TransCore officials said the top paying lane was for short-hauls from Philadelphia to Boston, with average round trip rates at $2.09 per mile, which was up 1 percent from the previous week. Rounding out the top three were dry van rates from Charlotte to Philadelphia and Columbus to Philadelphia, respectively.
On the lower, less profitable end was the backhaul from Charlotte to Memphis at $0.88 per mile, said TransCore. But the firm said that this run could also be profitable, because it added a third leg—or trihaul—to return to its origin. And because of this carriers could add 35 percent more loaded miles through a trihaul through Jackson, Mississippi at $1.50 per mile and then return to Memphis at a rate of $2.08 per mile and increase revenue by 14 percent.
“The spot market has been strong,” said an executive at a freight brokerage firm whom declined to be identified. “We talk with lots of carriers and shippers every week and are buying lots of transportation in the market every week. What I don’t know is how long it will last in terms of lasting through this month or subsiding quickly.
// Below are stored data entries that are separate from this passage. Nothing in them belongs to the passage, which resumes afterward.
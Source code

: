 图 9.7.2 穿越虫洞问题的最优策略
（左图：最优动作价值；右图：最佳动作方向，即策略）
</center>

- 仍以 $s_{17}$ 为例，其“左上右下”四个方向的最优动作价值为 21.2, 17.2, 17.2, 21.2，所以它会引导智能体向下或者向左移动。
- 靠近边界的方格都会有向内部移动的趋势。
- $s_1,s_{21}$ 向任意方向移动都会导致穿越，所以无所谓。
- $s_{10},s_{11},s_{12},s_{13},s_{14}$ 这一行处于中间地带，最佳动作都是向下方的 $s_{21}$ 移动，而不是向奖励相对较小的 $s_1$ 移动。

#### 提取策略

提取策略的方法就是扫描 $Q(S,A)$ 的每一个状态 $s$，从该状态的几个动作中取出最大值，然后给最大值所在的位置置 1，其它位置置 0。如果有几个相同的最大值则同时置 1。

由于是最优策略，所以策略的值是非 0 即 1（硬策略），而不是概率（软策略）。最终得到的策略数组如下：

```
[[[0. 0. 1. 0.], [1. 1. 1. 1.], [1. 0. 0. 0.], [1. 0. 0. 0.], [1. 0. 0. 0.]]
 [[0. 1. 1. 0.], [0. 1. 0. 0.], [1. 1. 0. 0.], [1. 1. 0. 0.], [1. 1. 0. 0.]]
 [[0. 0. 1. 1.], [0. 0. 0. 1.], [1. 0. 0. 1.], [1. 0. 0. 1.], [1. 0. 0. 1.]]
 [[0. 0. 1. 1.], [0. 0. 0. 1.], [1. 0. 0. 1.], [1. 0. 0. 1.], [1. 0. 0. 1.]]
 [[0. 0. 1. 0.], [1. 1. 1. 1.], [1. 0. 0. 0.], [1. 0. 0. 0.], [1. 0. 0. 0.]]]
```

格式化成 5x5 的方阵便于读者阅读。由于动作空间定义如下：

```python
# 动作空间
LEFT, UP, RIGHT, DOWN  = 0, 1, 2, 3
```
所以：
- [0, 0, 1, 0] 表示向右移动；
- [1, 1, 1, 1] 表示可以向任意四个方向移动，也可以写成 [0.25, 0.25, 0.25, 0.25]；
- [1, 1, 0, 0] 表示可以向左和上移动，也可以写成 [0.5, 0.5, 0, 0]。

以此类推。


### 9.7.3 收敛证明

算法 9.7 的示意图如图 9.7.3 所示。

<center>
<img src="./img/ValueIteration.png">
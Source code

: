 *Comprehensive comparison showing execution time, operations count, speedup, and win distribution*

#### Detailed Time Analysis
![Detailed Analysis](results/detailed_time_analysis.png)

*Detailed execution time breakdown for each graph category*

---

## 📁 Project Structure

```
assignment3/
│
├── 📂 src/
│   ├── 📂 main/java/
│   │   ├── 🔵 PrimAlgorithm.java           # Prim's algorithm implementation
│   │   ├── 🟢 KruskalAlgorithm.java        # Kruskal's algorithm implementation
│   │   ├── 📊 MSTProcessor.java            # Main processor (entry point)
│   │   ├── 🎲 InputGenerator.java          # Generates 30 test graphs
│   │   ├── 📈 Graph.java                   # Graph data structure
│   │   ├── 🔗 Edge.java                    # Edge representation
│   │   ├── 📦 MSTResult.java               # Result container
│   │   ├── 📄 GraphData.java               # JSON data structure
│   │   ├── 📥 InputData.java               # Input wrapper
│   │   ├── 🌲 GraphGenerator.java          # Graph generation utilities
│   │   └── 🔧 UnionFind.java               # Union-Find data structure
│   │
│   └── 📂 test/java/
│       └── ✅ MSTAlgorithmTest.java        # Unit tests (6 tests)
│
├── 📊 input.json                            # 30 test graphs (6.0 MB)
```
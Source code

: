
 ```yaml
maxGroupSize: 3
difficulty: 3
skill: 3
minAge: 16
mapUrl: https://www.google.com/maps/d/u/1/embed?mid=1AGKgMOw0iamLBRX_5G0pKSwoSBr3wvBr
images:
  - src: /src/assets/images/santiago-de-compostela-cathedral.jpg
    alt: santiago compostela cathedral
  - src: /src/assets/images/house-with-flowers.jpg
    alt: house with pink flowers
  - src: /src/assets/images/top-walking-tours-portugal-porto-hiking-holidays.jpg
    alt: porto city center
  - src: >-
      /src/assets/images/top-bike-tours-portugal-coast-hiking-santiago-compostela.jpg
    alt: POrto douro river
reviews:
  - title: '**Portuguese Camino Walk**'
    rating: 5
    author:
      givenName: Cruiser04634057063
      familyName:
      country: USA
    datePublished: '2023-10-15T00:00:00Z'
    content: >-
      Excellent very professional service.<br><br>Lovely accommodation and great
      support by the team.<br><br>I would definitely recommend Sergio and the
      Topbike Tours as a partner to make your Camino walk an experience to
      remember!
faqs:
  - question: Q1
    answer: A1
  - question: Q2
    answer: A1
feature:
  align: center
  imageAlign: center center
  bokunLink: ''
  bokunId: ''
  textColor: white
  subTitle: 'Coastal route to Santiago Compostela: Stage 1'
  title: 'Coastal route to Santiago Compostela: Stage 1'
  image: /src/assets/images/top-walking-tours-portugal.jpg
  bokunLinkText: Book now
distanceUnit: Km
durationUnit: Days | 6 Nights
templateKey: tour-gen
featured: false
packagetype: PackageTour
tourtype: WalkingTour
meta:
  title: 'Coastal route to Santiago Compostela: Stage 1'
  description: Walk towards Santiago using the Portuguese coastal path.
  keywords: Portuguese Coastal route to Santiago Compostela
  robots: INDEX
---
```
The last two or three years, though, we have not had as much seasonal peak as we normally have had in the pre-holiday season.”
The executive added that this data raises the question of whether the economy is as bad as it seems or possibly returning to more normal seasonality as it pertains to inventory.
As LM has reported, shippers and carriers alike have said that the spot market is still attracting top dollar rates, as carriers are reluctant to add capacity at a time when the economic recovery appears tenuous, retail sales are flat, unemployment is high, and gas prices are about a dollar higher than they were a year ago at this time.